How Archives are Changing What They Collect, and When

As the notes and tributes spread across the wall alongside the Savita Halappanavar mural on South Richmond Street recently, some librarians realised they were pieces of history that needed to be kept.

“We recognised that the cards and their content were within our collection policies […] worthy of permanent preservation,” said Acting City Librarian Brendan Teeling, by email.

The idea that museums and libraries should recognise objects of historical significance and grab them in the now – known as “rapid-response collecting” – has been catching on here, and overseas.

It’s a newish idea, says Emily Mark-Fitzgerald, an associate professor in the School of Art History and Cultural Policy at University College Dublin (UCD).

But it “would certainly be exciting to see in our museums”, she says.

Quick Collecting

Rapid-response collecting is an approach that the Victoria and Albert Museum in London has been taking for some time.
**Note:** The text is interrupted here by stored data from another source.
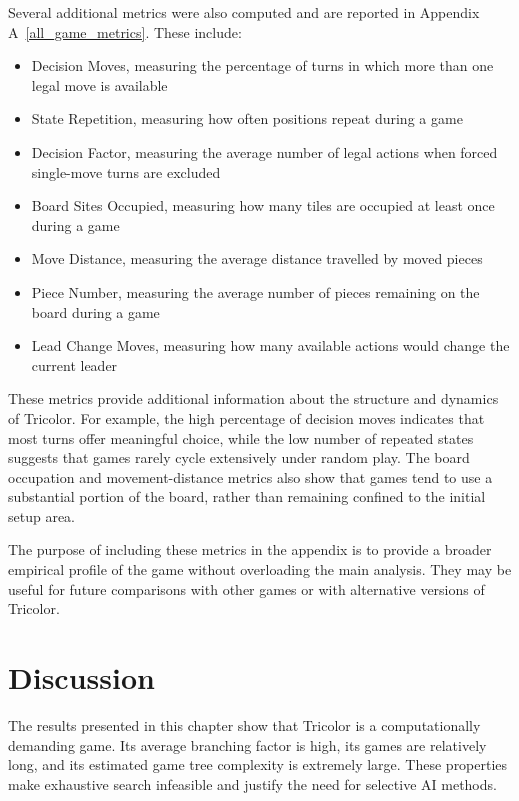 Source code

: Several additional metrics were also computed and are reported in Appendix A~\ref{all_game_metrics}. These include:

\begin{itemize}
    \item Decision Moves, measuring the percentage of turns in which more than one legal move is available
    \item State Repetition, measuring how often positions repeat during a game
    \item Decision Factor, measuring the average number of legal actions when forced single-move turns are excluded
    \item Board Sites Occupied, measuring how many tiles are occupied at least once during a game
    \item Move Distance, measuring the average distance travelled by moved pieces
    \item Piece Number, measuring the average number of pieces remaining on the board during a game
    \item Lead Change Moves, measuring how many available actions would change the current leader
\end{itemize}

These metrics provide additional information about the structure and dynamics of Tricolor. For example, the high percentage of decision moves indicates that most turns offer meaningful choice, while the low number of repeated states suggests that games rarely cycle extensively under random play. The board occupation and movement-distance metrics also show that games tend to use a substantial portion of the board, rather than remaining confined to the initial setup area.

The purpose of including these metrics in the appendix is to provide a broader empirical profile of the game without overloading the main analysis. They may be useful for future comparisons with other games or with alternative versions of Tricolor.

\section{Discussion}

The results presented in this chapter show that Tricolor is a computationally demanding game. Its average branching factor is high, its games are relatively long, and its estimated game tree complexity is extremely large. These properties make exhaustive search infeasible and justify the need for selective AI methods.

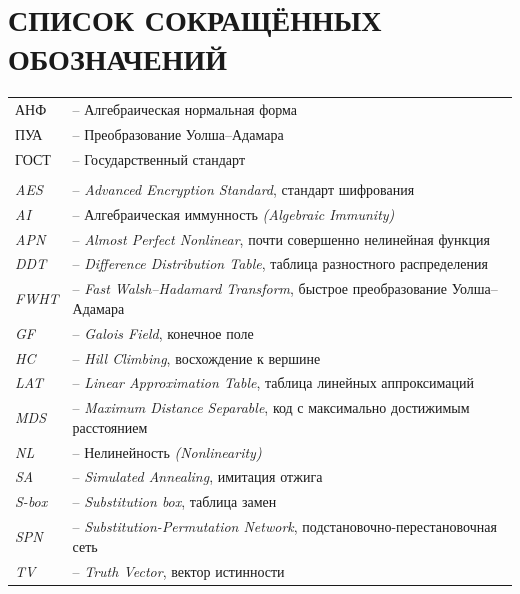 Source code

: \section*{СПИСОК СОКРАЩЁННЫХ ОБОЗНАЧЕНИЙ}
{
\setlength{\parindent}{0pt}
\begin{flushleft}
\begin{tabular}{@{}ll}
АНФ   & -- Алгебраическая нормальная форма \\
ПУА   & -- Преобразование Уолша--Адамара \\
ГОСТ  & -- Государственный стандарт \\
\mbox{} \\
\textit{AES}   & -- \textit{Advanced Encryption Standard}, стандарт шифрования \\
\textit{AI}    & -- Алгебраическая иммунность \textit{(Algebraic Immunity)} \\
\textit{APN}   & -- \textit{Almost Perfect Nonlinear}, почти совершенно нелинейная функция \\
\textit{DDT}   & -- \textit{Difference Distribution Table}, таблица разностного распределения \\
\textit{FWHT}  & -- \textit{Fast Walsh--Hadamard Transform}, быстрое преобразование Уолша--Адамара \\
\textit{GF}    & -- \textit{Galois Field}, конечное поле \\
\textit{HC}    & -- \textit{Hill Climbing}, восхождение к вершине \\
\textit{LAT}   & -- \textit{Linear Approximation Table}, таблица линейных аппроксимаций \\
\textit{MDS}   & -- \textit{Maximum Distance Separable}, код с максимально достижимым расстоянием \\
\textit{NL}    & -- Нелинейность \textit{(Nonlinearity)} \\
\textit{SA}    & -- \textit{Simulated Annealing}, имитация отжига \\
\textit{S-box} & -- \textit{Substitution box}, таблица замен \\
\textit{SPN}   & -- \textit{Substitution-Permutation Network}, подстановочно-перестановочная сеть \\
\textit{TV}    & -- \textit{Truth Vector}, вектор истинности \\
\end{tabular}
\end{flushleft}
}

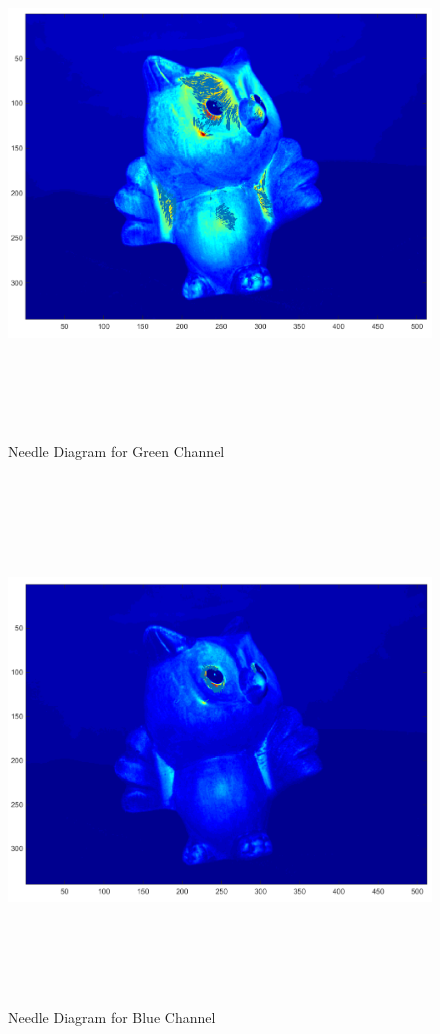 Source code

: \documentclass[11pt,psfig]{article}
\begin{document}
\begin{figure}[H]
\centering
\includegraphics[height=5.5in]{prob4needlePlot2.png}
\caption{Needle Diagram for Green Channel}
\end{figure}
\begin{figure}[H]
\centering
\includegraphics[height=5.5in]{prob4needlePlot3.png}
\caption{Needle Diagram for Blue Channel}
\end{figure}
\end{document}
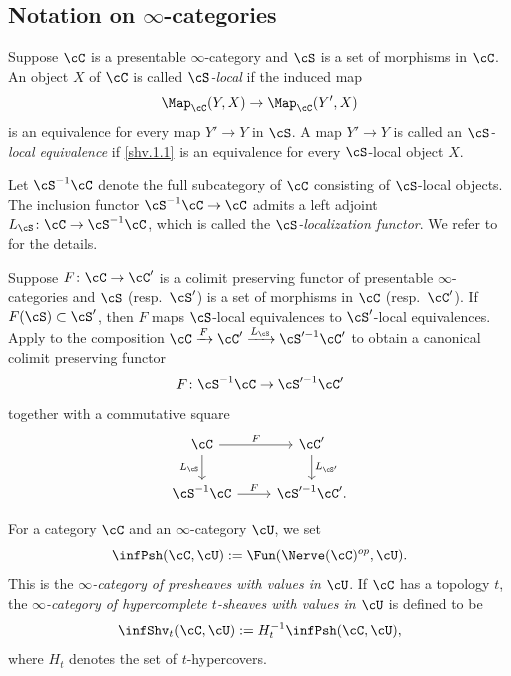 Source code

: \documentclass[10pt]{amsart}
\begin{document}
\subsection{Notation on \texorpdfstring{$\infty$-}{infinity }categories}
\label{notation}
\begin{df}
\label{shv.1}
Suppose $\cC$ is a presentable $\infty$-category and $\cS$ is a set of morphisms in $\cC$.
An object $X$ of $\cC$ is called \emph{$\cS$-local} if the induced map
\begin{equation}
\label{shv.1.1}
\Map_{\cC}(Y,X)\to \Map_{\cC}(Y',X)
\end{equation}
is an equivalence for every map $Y'\to Y$ in $\cS$.
A map $Y'\to Y$ is called an \emph{$\cS$-local equivalence} if \eqref{shv.1.1} is an equivalence for every $\cS$-local object $X$.

Let $\cS^{-1}\cC$ denote the full subcategory of $\cC$ consisting of $\cS$-local objects.
The inclusion functor $\cS^{-1}\cC\to \cC$ admits a left adjoint $L_{\cS}\colon \cC\to \cS^{-1}\cC$, which is called the \emph{$\cS$-localization functor}.
We refer to \cite[Section 5.5.4]{HTT} for the details.
\end{df}

\begin{const}
\label{shv.3}
Suppose $F\colon \cC\to \cC'$ is a colimit preserving functor of presentable $\infty$-categories and $\cS$ (resp.\ $\cS'$) is a set of morphisms in $\cC$ (resp.\ $\cC'$).
If $F(\cS)\subset \cS'$, then $F$ maps $\cS$-local equivalences to $\cS'$-local equivalences.
Apply \cite[Proposition 5.5.4.20]{HTT} to the composition $\cC\xrightarrow{F} \cC'\xrightarrow{L_{\cS}}\cS'^{-1}\cC'$ to obtain a canonical colimit preserving functor
\[
F\colon \cS^{-1}\cC\to \cS'^{-1}\cC'
\]
together with a commutative square
\begin{equation}
\label{shv.3.2}
\begin{tikzcd}
\cC\ar[r,"F"]\ar[d,"L_{\cS}"']&
\cC'\ar[d,"L_{\cS'}"]
\\
\cS^{-1}\cC\ar[r,"F"]&
\cS'^{-1}\cC'.
\end{tikzcd}
\end{equation}
\end{const}

\begin{df}
\label{shv.4}
For a category $\cC$ and an $\infty$-category $\cU$, we set
\[
\infPsh(\cC,\cU):=\Fun(\Nerve(\cC)^{op},\cU).
\]
This is the \emph{$\infty$-category of presheaves with values in $\cU$}.
If $\cC$ has a topology $t$, the \emph{$\infty$-category of hypercomplete $t$-sheaves with values in $\cU$} is defined to be
\[
\infShv_t(\cC,\cU):=H_t^{-1}\infPsh(\cC,\cU),
\]
where $H_t$ denotes the set of $t$-hypercovers.
\end{df}
\end{document}
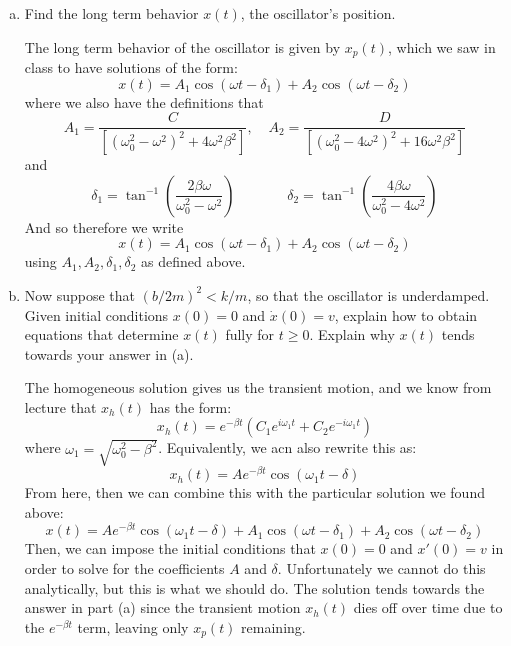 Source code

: \documentclass[10pt]{article}
\begin{document}
    \begin{enumerate}[(a)]
        \item Find the long term behavior $x(t)$, the oscillator's position.

        \begin{solution}
            The long term behavior of the oscillator is given by $x_p(t)$, which we saw in class to have solutions of the form: 
            \[ x(t) = A_1 \cos(\omega t - \delta_1) + A_2\cos(\omega t - \delta_2)\]
            where we also have the definitions that 
            \[ A_1 = \frac{C}{\left[ (\omega_0^2 - \omega^2)^2 + 4\omega^2 \beta^2\right]}, \phantom{aa} A_2 = \frac{D}{\left[(\omega_0^2 - 4\omega^2)^2 + 16\omega^2 \beta^2\right]}\] 
            and 
            \[ \delta_1 = \tan^{-1}\left( \frac{2\beta \omega}{\omega_0^2 - \omega^2}\right) \phantom{aaaaaaa} \delta_2 = \tan^{-1} \left( \frac{4\beta \omega}{\omega_0^2 - 4\omega^2}\right)\] 
            And so therefore we write
            \[ x(t) = A_1 \cos(\omega t - \delta_1) + A_2 \cos (\omega t - \delta_2)\] 
            using $A_1, A_2, \delta_1, \delta_2$ as defined above. 
        \end{solution}
        \item Now suppose that $(b/2m)^2 < k/m$, so that the oscillator is underdamped. Given initial conditions $x(0) = 0$ and $\dot x(0) = v$, explain how to obtain equations that determine $x(t)$ fully for $t \ge 0$. Explain why $x(t)$ tends towards your answer in (a).
        
        \begin{solution}
            The homogeneous solution gives us the transient motion, and we know from lecture that $x_h(t)$ has the form: 
            \[ x_h(t) = e^{-\beta t}\left( C_1 e^{i\omega_1t} + C_2 e^{-i\omega_1t}\right)\] 
            where $\omega_1 = \sqrt{\omega_0^2 - \beta^2}$. Equivalently, we acn also rewrite this as: 
            \[ x_h(t) = Ae^{-\beta t} \cos(\omega_1t - \delta)\] 
            From here, then we can combine this with the particular solution we found above: 
            \[ x(t) = Ae^{-\beta t} \cos(\omega_1t - \delta) + A_1 \cos(\omega t - \delta _1) + A_2\cos(\omega t - \delta_2)\]
            Then, we can impose the initial conditions that $x(0) = 0$ and $x'(0) = v$ in order to solve for the coefficients $A$ and $\delta$. Unfortunately we cannot do this analytically, but this is what we should do. The solution tends towards the answer in part (a) since the transient motion $x_h(t)$ dies off over time due to the $e^{-\beta t}$ term, leaving only $x_p(t)$ remaining.
        \end{solution}
    \end{enumerate}
\end{document}
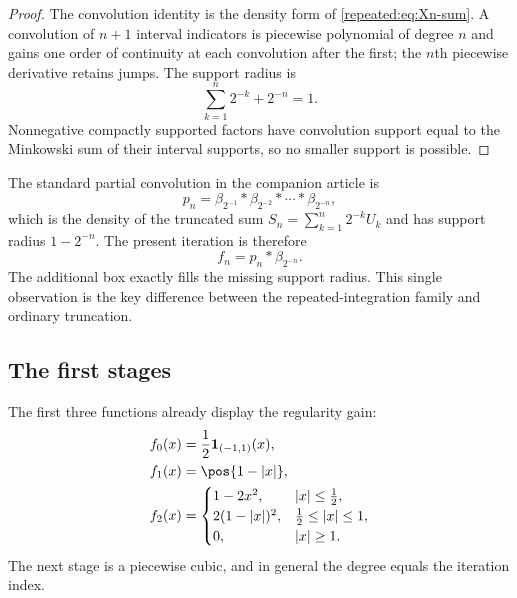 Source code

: \documentclass[11pt,oneside]{article}
\theoremstyle{definition}
\theoremstyle{remark}
\begin{document}
\begin{proof}
The convolution identity is the density form of \eqref{repeated:eq:Xn-sum}.  A convolution of $n+1$
interval indicators is piecewise polynomial of degree $n$ and gains one order of continuity
at each convolution after the first; the $n$th piecewise derivative retains jumps.  The
support radius is
\[
 \sum_{k=1}^{n}2^{-k}+2^{-n}=1.
\]
Nonnegative compactly supported factors have convolution support equal to the Minkowski sum
of their interval supports, so no smaller support is possible.
\end{proof}

The standard partial convolution in the companion article is
\begin{equation}
 p_n=\beta_{2^{-1}}*\beta_{2^{-2}}*\cdots*\beta_{2^{-n}},   \label{repeated:eq:pn}
\end{equation}
which is the density of the truncated sum
$S_n=\sum_{k=1}^{n}2^{-k}U_k$ and has support radius $1-2^{-n}$.  The present iteration is
therefore
\begin{equation}
 f_n=p_n*\beta_{2^{-n}}.                                   \label{repeated:eq:fn-pn}
\end{equation}
The additional box exactly fills the missing support radius.  This single observation is the
key difference between the repeated-integration family and ordinary truncation.

\subsection{The first stages}

The first three functions already display the regularity gain:
\begin{align}
 f_0(x)&=\frac12\mathbf 1_{(-1,1)}(x),                                      \label{repeated:eq:f0}\\
 f_1(x)&=\pos{1-|x|},                                                        \label{repeated:eq:f1}\\
 f_2(x)&=
 \begin{cases}
  1-2x^2,&|x|\le\tfrac12,\\
  2(1-|x|)^2,&\tfrac12\le|x|\le1,\\
  0,&|x|\ge1.
 \end{cases}                                                               \label{repeated:eq:f2}
\end{align}
The next stage is a piecewise cubic, and in general the degree equals the iteration index.
\end{document}
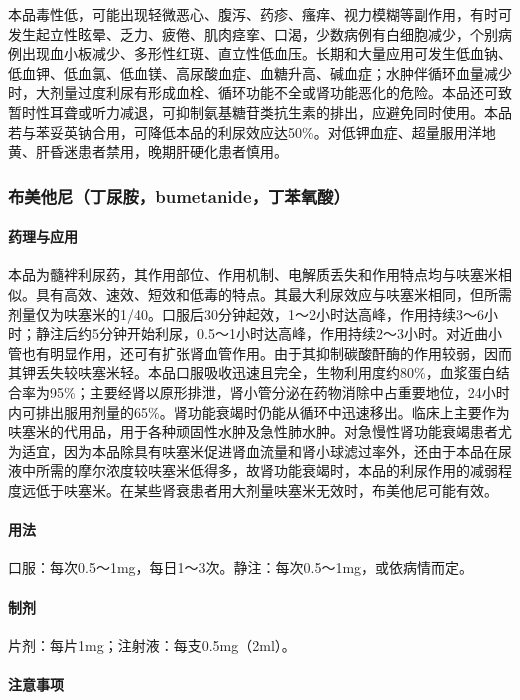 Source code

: 本品毒性低，可能出现轻微恶心、腹泻、药疹、瘙痒、视力模糊等副作用，有时可发生起立性眩晕、乏力、疲倦、肌肉痉挛、口渴，少数病例有白细胞减少，个别病例出现血小板减少、多形性红斑、直立性低血压。长期和大量应用可发生低血钠、低血钾、低血氯、低血镁、高尿酸血症、血糖升高、碱血症；水肿伴循环血量减少时，大剂量过度利尿有形成血栓、循环功能不全或肾功能恶化的危险。本品还可致暂时性耳聋或听力减退，可抑制氨基糖苷类抗生素的排出，应避免同时使用。本品若与苯妥英钠合用，可降低本品的利尿效应达50\%。对低钾血症、超量服用洋地黄、肝昏迷患者禁用，晚期肝硬化患者慎用。

\subsubsection{布美他尼（丁尿胺，bumetanide，丁苯氧酸）}

\paragraph{药理与应用}

本品为髓袢利尿药，其作用部位、作用机制、电解质丢失和作用特点均与呋塞米相似。具有高效、速效、短效和低毒的特点。其最大利尿效应与呋塞米相同，但所需剂量仅为呋塞米的1/40。口服后30分钟起效，1～2小时达高峰，作用持续3～6小时；静注后约5分钟开始利尿，0.5～1小时达高峰，作用持续2～3小时。对近曲小管也有明显作用，还可有扩张肾血管作用。由于其抑制碳酸酐酶的作用较弱，因而其钾丢失较呋塞米轻。本品口服吸收迅速且完全，生物利用度约80\%，血浆蛋白结合率为95\%；主要经肾以原形排泄，肾小管分泌在药物消除中占重要地位，24小时内可排出服用剂量的65\%。肾功能衰竭时仍能从循环中迅速移出。临床上主要作为呋塞米的代用品，用于各种顽固性水肿及急性肺水肿。对急慢性肾功能衰竭患者尤为适宜，因为本品除具有呋塞米促进肾血流量和肾小球滤过率外，还由于本品在尿液中所需的摩尔浓度较呋塞米低得多，故肾功能衰竭时，本品的利尿作用的减弱程度远低于呋塞米。在某些肾衰患者用大剂量呋塞米无效时，布美他尼可能有效。

\paragraph{用法}

口服：每次0.5～1mg，每日1～3次。静注：每次0.5～1mg，或依病情而定。

\paragraph{制剂}

片剂：每片1mg；注射液：每支0.5mg（2ml）。

\paragraph{注意事项}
The focus there is on how designed objects enable us to understand the world we live in, says Corinna Gardner, senior curator at the museum’s Design, Architecture and Digital Department.

“It’s those objects that we seek to bring into the museum at the time when they are the subject of public and popular conversational debate,” she says.

Gardner and a colleague started with “a modest display” in 2013 to test what people thought of rapid-response collection. They’ve now got 30 objects that way.

Image courtesy of V&A

One is a pink, knitted Pussyhat, widely worn at the women’s march in Washington DC in January 2017, following the inauguration of Donald Trump as president. That came from one of the founders of the Pussyhat Project, she says.

They’ve also got a virtual-reality Oculus Rift headset, developed by a division of Facebook, Inc. And KONE UltraRope, made with lightweight carbon-fibre, which has transformed how elevators operate.

Another acquisition is the mobile-phone game Flappy Bird, which developer Dong Nguyen removed from app stores after it took off. “The consequences from the addiction of the game became too much for him,” says Gardner.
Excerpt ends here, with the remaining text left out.